■ Work to complete: Every line of the material that mentions the word "multiple" should be copied out.

- - - -

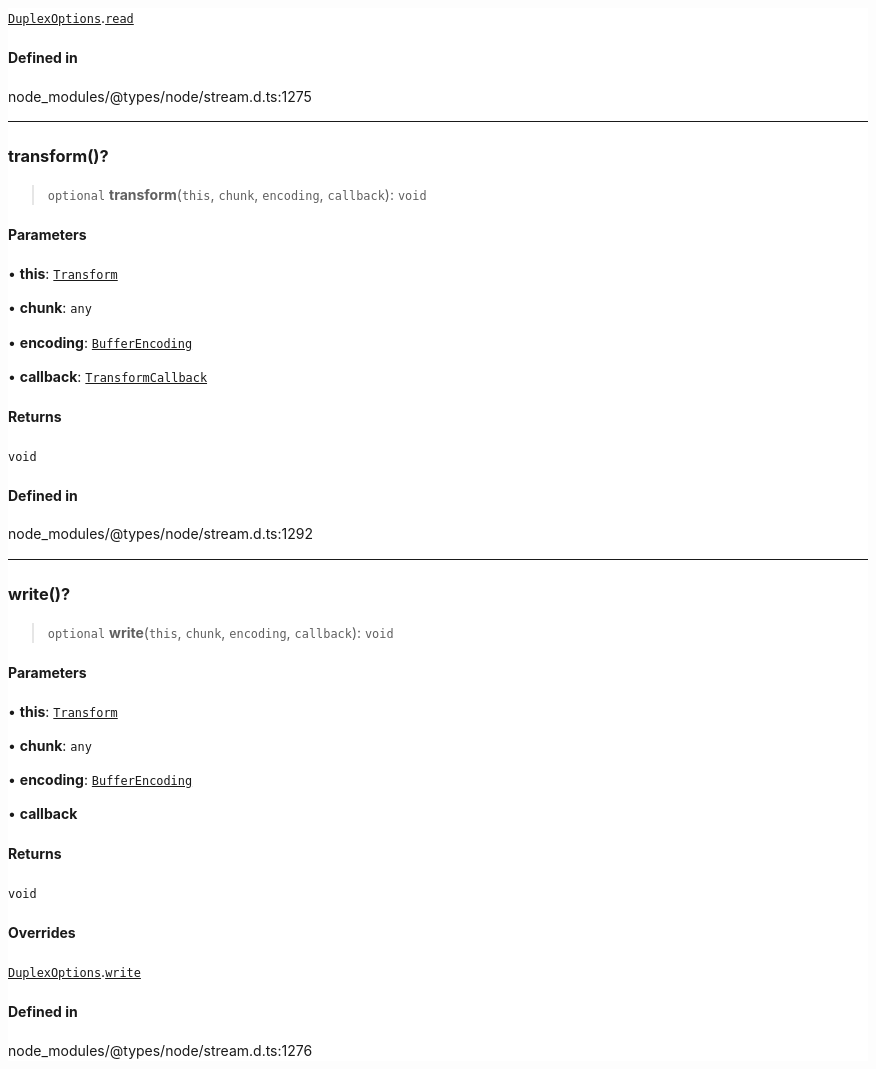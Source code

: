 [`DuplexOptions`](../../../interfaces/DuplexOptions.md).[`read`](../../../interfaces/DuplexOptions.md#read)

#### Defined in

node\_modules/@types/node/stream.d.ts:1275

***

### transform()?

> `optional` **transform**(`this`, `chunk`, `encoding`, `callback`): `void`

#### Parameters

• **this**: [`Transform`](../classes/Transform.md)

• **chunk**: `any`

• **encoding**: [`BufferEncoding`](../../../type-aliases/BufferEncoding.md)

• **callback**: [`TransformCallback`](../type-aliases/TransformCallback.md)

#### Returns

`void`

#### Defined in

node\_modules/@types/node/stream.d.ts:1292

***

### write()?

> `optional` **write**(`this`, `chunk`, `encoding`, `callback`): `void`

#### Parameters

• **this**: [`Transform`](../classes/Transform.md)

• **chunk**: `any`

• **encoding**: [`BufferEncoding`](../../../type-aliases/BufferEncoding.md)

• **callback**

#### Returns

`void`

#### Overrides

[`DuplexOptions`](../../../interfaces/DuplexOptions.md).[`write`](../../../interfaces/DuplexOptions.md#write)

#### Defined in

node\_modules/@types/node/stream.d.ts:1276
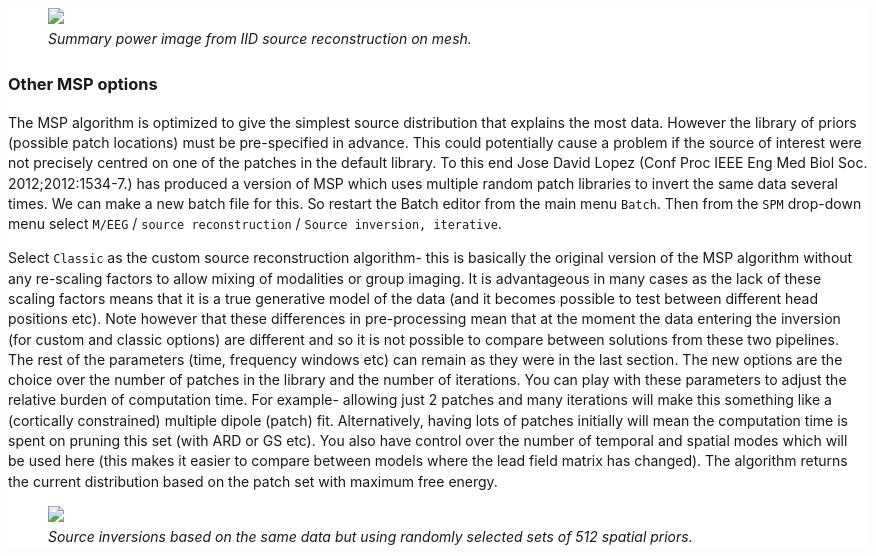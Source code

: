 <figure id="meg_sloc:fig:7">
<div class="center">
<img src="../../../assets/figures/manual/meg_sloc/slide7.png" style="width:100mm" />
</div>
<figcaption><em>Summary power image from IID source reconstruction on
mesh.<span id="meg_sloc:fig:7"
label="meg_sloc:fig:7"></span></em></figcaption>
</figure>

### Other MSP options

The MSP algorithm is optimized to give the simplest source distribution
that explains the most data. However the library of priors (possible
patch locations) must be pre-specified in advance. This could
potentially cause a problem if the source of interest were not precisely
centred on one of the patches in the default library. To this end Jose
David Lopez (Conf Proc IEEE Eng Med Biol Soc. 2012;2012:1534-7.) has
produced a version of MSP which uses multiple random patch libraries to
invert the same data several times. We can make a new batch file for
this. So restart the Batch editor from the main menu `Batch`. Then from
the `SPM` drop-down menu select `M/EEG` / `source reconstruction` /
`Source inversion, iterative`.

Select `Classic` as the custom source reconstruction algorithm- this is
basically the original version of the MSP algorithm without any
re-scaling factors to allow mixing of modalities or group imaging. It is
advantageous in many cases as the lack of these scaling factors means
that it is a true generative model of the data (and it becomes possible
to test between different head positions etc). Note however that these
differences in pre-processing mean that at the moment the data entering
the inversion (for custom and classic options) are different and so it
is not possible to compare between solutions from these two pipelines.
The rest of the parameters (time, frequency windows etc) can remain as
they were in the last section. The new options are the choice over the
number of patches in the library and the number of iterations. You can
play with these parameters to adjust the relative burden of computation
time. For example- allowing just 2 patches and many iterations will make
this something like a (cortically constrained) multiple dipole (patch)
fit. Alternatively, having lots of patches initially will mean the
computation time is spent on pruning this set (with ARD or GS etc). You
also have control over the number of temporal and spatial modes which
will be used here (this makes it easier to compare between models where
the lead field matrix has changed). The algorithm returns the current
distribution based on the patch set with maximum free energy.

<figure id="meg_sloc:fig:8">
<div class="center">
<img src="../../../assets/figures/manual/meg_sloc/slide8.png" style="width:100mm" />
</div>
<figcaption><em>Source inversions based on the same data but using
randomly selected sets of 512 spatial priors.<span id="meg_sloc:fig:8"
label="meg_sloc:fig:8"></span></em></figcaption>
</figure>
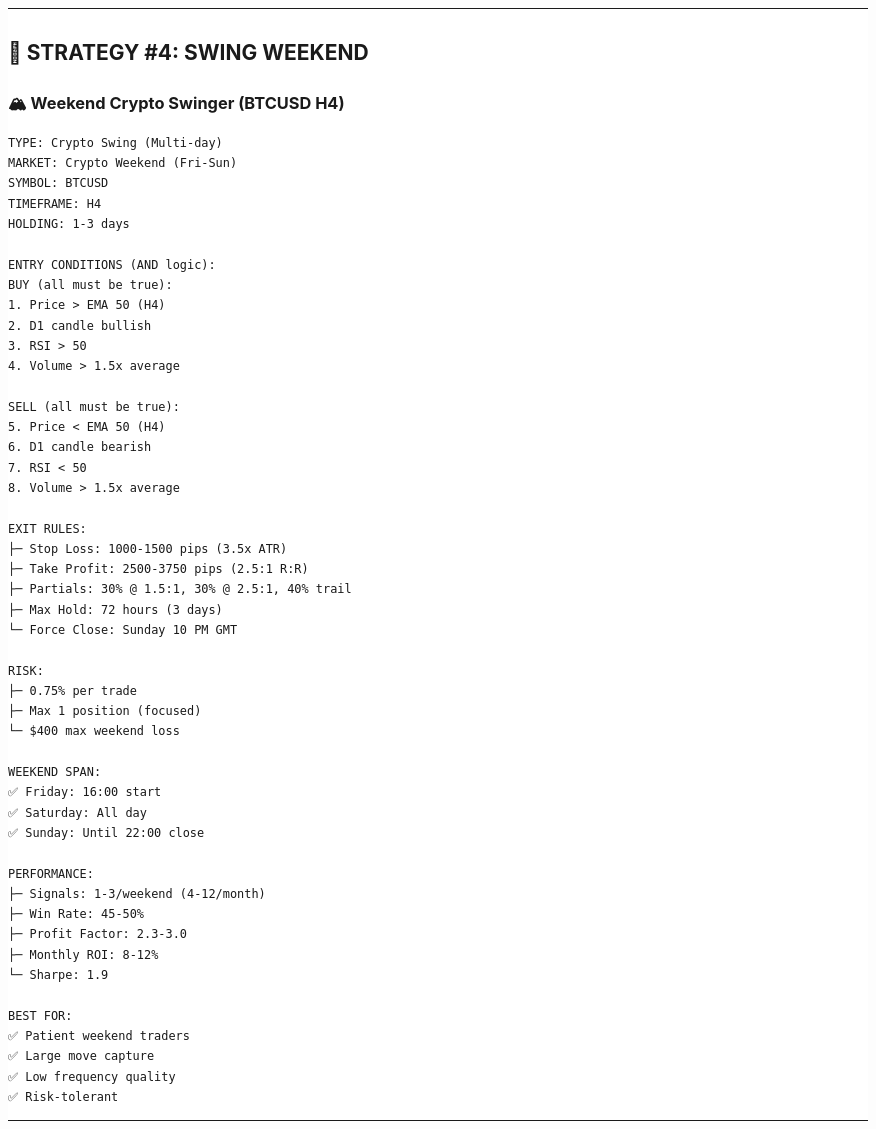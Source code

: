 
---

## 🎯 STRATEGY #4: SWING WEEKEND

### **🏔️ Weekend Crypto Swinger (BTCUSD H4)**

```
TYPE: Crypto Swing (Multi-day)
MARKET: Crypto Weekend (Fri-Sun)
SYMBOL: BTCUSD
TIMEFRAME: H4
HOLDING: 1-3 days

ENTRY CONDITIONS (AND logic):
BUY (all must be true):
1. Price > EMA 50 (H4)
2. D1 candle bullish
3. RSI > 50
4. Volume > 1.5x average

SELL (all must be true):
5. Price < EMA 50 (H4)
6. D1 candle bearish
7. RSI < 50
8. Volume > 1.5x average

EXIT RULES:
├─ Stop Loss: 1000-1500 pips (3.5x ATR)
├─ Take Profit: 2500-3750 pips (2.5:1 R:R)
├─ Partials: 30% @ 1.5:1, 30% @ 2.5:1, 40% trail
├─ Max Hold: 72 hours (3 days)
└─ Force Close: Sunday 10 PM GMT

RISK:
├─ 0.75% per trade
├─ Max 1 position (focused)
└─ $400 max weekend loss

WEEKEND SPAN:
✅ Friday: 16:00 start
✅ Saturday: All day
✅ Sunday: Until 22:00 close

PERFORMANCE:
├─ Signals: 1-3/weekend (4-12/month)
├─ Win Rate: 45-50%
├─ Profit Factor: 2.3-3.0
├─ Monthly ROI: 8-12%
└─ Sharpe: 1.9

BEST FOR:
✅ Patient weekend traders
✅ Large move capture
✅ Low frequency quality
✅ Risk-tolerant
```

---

- - - -

■ Reply:
produced a version of MSP which uses multiple random patch libraries to
this something like a (cortically constrained) multiple dipole (patch)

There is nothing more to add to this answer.